Ultimately, she opted against introducing a wealth tax or exit tax, but did introduce an annual levy on homes worth more than £2 million. This has been called a mansion tax, though many properties in the city at that value are typical terraced or semi-detached suburban homes.
Meanwhile, across the UK, annual house price growth slowed in October to reach 1.7 per cent, down from 2.0 per cent in September, according to official figures. Across the UK, the average house price in October was £270,000, the Office for National Statistics (ONS) said.
Property values increased to reach £292,000 (a 1.4 per cent annual increase) on average in England in October, £211,000 (1.5 per cent) in Wales, and £192,000 (3.3 per cent) in Scotland. The average house price in Northern Ireland in the third quarter of 2025 was £193,000 – a 7.1 per cent annual increase.

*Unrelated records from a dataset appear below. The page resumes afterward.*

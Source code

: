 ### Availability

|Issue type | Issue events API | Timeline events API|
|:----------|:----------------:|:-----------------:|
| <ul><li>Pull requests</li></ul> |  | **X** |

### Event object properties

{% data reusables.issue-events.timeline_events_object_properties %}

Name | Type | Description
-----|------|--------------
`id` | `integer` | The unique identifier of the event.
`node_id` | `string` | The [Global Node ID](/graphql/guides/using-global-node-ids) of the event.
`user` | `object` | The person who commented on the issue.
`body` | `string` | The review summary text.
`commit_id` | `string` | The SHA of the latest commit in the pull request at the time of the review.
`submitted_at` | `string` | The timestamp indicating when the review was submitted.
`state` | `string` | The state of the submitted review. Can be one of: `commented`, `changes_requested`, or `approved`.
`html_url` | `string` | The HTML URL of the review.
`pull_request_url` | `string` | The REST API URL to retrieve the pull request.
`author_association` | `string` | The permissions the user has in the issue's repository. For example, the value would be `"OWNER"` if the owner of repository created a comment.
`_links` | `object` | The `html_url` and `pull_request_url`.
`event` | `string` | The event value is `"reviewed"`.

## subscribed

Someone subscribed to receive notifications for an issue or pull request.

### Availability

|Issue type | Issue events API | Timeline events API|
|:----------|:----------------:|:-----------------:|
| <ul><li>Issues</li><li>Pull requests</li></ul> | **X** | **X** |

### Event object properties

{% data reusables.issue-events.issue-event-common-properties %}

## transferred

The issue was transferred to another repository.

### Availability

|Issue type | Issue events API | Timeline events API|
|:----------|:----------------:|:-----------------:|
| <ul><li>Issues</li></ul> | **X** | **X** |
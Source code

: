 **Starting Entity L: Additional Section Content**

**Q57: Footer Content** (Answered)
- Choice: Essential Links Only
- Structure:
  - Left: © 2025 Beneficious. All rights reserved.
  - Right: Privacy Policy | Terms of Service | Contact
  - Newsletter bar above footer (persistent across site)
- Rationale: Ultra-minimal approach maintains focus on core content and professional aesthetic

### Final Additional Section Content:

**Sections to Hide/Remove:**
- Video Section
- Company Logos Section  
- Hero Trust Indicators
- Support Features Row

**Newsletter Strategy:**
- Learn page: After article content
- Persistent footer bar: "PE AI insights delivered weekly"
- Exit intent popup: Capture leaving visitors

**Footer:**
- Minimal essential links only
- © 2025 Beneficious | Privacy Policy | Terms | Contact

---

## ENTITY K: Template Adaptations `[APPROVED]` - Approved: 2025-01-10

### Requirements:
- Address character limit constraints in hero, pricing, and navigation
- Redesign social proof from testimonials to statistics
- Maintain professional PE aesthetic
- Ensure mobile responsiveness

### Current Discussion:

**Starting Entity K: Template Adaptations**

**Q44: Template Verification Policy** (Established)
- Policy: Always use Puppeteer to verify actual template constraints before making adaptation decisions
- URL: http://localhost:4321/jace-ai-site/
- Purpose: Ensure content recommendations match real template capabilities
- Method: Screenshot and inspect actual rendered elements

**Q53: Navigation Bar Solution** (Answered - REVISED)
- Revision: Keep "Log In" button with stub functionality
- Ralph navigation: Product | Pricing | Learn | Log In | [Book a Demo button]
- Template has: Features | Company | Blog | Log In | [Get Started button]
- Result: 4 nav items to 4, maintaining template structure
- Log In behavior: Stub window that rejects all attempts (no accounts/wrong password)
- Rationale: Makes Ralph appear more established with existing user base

Within England, the north-east had the highest annual house price inflation in October, at 5 per cent.
Within London, the City saw the largest percentage fall at 18.1 per cent to £607,000, while Westminster also dropped heavily, 16.1 per cent down to £890,000. At the other end of the scale, the boroughs of Havering, Bromley, Lewisham and Waltham Forest all had rises of 4 per cent or above.
Amy Reynolds, head of sales at London estate agency Antony Roberts, said: “In London, where affordability and sentiment are highly rate-sensitive, even small shifts in expectations can have an outsize impact on activity.”
Sarah Coles, head of personal finance at Hargreaves Lansdown, said: “When house prices fall it affects wannabe downsizers who are relying on the equity in the home to supplement their retirement income. It also dents the confidence of homeowners, who feel less well off, and may hold back on spending as a result.
“Given how sluggish economic growth is right now, this could spell more bad news for the economy. The only people likely to be celebrating are those moving up the property ladder and first-time buyers.”
The figures were released as the ONS said the rate of Consumer Prices Index (CPI) inflation slowed to 3.2 per cent in November, from 3.6 per cent in October. It is the lowest CPI rate since March and a bigger slowdown in inflation than many economists had been expecting.
The Bank of England announced a 0.25 percentage point cut to the base rate on Thursday, down to 3.75 per cent.
Nick Leeming, chairman of the estate agency Jackson-Stops, said: “As we edge into the new year, it is important for sellers to continue to price competitively. This is a precision market, with regional nuances and supply dynamics varying widely between postcodes, putting emphasis on sellers to read it correctly.”
On the lowering of the bank rate, he said: “This is the window buyers have been waiting for – choice, leverage and stability finally back on their side. Already in the first few weeks of December, we have seen a sharp uptick in offers and exchanges, with a continued surge in activity expected in the first quarter of the year.”
The ONS also said average UK monthly private rents increased by 4.4 per cent annually to reach £1,366 in November. The annual growth rate slowed from 5 per cent in the 12 months to October.
Nathan Emerson, chief executive of property professionals’ body Propertymark, said an “unhealthy imbalance between rental supply and demand” contributes to rental prices edging upwards.